The structure constants $f$ determining the commutators may be extracted from all the roots. The whole mathematical structure is beautiful but the decomposition of the generators under the Cartan subalgebra has several pieces, and therefore an even greater number of different types of "pairs of pieces" that appear as the commutators.

Some ($r$, rank) of the generators $G_i$ are identified with the Cartan generators $u_a$. The rest of the generators $G_j$ are uniquely associated with all the roots.

If you only have the Cartan matrix, you effectively have the inner products of the simple roots only. You first need to get all the roots, and those are connected with the $d-r$ (dimension minus rank) root vectors $r_j$.

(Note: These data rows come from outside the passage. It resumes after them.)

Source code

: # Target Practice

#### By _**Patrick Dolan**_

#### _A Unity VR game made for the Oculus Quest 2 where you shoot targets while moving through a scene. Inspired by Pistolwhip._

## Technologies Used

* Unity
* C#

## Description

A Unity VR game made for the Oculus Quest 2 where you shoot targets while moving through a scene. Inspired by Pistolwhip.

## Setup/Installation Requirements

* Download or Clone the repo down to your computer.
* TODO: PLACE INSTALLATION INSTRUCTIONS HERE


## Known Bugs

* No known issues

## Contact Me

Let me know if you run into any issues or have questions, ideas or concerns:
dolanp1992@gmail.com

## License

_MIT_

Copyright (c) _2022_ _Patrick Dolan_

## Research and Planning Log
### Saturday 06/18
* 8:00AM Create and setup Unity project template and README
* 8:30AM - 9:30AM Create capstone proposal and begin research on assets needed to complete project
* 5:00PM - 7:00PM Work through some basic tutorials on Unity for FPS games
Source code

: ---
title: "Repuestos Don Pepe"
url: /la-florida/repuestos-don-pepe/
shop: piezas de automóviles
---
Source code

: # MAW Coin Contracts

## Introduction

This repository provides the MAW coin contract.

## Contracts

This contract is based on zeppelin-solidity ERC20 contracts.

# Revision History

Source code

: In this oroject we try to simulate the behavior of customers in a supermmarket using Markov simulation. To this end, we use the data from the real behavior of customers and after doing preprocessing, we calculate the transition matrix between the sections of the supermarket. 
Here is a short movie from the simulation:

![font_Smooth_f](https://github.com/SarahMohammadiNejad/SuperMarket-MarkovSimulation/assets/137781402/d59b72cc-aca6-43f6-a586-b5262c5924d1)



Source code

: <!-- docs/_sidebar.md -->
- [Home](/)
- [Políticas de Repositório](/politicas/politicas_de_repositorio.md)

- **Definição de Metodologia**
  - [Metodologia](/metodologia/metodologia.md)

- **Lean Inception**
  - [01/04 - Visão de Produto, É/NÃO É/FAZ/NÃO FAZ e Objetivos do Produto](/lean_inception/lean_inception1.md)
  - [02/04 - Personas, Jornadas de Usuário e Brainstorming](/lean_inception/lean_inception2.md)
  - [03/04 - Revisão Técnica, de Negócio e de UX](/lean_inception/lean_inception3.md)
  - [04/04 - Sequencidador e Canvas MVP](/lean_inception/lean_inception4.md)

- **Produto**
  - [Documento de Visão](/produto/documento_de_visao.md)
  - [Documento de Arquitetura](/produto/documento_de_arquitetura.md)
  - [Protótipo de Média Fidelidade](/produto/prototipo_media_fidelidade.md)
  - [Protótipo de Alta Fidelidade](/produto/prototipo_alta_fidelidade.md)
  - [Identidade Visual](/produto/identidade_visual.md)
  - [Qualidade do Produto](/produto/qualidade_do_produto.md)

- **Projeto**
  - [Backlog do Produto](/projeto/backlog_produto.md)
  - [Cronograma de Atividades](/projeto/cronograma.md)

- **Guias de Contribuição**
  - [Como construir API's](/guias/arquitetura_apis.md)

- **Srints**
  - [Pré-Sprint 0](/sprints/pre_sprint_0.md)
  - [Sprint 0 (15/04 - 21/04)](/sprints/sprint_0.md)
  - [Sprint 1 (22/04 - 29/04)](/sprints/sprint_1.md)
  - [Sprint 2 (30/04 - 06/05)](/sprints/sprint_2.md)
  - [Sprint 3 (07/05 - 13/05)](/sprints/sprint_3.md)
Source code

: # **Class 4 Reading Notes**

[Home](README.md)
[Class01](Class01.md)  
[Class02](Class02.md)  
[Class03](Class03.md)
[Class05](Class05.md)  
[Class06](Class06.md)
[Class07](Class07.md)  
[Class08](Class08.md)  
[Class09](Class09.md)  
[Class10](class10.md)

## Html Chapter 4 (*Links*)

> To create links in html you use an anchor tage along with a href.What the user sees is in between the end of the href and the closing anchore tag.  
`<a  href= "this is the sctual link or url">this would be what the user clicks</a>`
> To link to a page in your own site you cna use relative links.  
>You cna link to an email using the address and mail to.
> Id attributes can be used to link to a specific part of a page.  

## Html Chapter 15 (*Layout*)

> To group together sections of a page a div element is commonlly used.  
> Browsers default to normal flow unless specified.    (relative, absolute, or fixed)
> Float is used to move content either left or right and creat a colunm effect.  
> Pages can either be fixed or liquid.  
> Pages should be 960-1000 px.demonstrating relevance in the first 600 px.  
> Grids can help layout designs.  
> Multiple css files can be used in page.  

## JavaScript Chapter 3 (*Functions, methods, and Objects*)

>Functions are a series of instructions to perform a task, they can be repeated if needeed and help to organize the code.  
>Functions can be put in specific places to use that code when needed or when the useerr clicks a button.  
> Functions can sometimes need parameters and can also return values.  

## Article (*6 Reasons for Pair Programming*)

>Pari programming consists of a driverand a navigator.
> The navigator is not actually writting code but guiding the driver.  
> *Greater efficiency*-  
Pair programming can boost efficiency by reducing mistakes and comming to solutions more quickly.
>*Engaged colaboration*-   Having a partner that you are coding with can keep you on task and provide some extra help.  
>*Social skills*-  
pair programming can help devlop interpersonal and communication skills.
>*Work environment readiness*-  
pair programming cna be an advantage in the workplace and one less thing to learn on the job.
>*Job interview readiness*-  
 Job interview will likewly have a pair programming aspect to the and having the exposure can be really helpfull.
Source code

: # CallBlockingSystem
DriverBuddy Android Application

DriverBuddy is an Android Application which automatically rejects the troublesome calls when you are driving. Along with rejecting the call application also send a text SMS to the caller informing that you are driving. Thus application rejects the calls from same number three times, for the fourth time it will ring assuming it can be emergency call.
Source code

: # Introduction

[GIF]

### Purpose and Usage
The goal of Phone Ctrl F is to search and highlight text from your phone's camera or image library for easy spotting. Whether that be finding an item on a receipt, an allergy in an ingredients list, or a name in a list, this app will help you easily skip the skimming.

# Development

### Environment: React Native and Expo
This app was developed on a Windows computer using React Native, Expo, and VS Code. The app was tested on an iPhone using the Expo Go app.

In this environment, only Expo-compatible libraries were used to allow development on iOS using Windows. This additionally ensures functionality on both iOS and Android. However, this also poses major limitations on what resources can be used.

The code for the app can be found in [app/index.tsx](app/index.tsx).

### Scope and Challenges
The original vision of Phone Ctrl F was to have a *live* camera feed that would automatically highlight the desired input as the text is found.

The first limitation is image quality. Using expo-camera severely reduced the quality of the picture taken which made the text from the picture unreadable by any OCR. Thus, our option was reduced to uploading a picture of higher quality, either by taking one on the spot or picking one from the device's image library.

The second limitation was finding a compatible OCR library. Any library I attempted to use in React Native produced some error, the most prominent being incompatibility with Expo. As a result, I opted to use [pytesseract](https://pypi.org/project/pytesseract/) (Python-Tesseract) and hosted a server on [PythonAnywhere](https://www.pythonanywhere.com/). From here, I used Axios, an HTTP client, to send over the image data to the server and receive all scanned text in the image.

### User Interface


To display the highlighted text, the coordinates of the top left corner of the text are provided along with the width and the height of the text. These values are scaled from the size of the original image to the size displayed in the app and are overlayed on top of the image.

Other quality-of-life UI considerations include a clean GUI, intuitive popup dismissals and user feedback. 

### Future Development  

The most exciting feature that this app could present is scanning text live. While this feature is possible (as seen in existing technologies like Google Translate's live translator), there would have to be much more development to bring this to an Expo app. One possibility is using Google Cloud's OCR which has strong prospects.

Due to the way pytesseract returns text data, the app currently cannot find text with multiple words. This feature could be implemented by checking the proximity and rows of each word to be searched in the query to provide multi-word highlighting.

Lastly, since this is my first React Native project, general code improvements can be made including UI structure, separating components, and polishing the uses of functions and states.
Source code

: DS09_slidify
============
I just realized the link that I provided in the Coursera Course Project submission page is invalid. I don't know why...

The commutators of two Cartan generators vanish,
$$[h_i,h_j]=0$$
The commutator of a Cartan generator with a non-Cartan generator is given by
$$[h_i,G_{r(j)}] = r_i G_{r(j)}$$
because we organized the non-Cartan generators as simultaneous eigenstates under all the Cartan generators. Finally, the commutator
$$[G_{r(i)},G_{r(j)}]$$
is zero if $r_i=r_j$. It is a natural linear combination of the $h_i$ generators if the root vectors obey $r_i=-r_j$. If $r_i+r_j$ is a vector that isn't a root vector, the commutator has to vanish. And if $r_i+r_j$ is a root vector but $r_i\neq \pm r_j$, then the commutator is proportional to $G_{r(i)+r(j)}$ corresponding to this "sum" root vector. The coefficient (mostly sign) in front of this commutator is subtle.

Once you have all these commutators, you have effectively restored all the structure constants $f$, and therefore all the matrix entries with respect to the adjoint representation.

To find matrix elements for a general representation is much more complex. You must first figure out what the representations are. Typically, you want to start with the fundamental (and/or antifundamental) rep, and all others may be obtained as terms composing a direct sum decomposition of tensor products of many copies of the fundamental (and/or antifundamental, if it is different) representation.

All the representations may be obtained from the weight lattice which is a subset of the root lattice and is similar. In fact, the weight lattice is the dual (in the "form" vector space sense) of the root lattice under the natural inner product.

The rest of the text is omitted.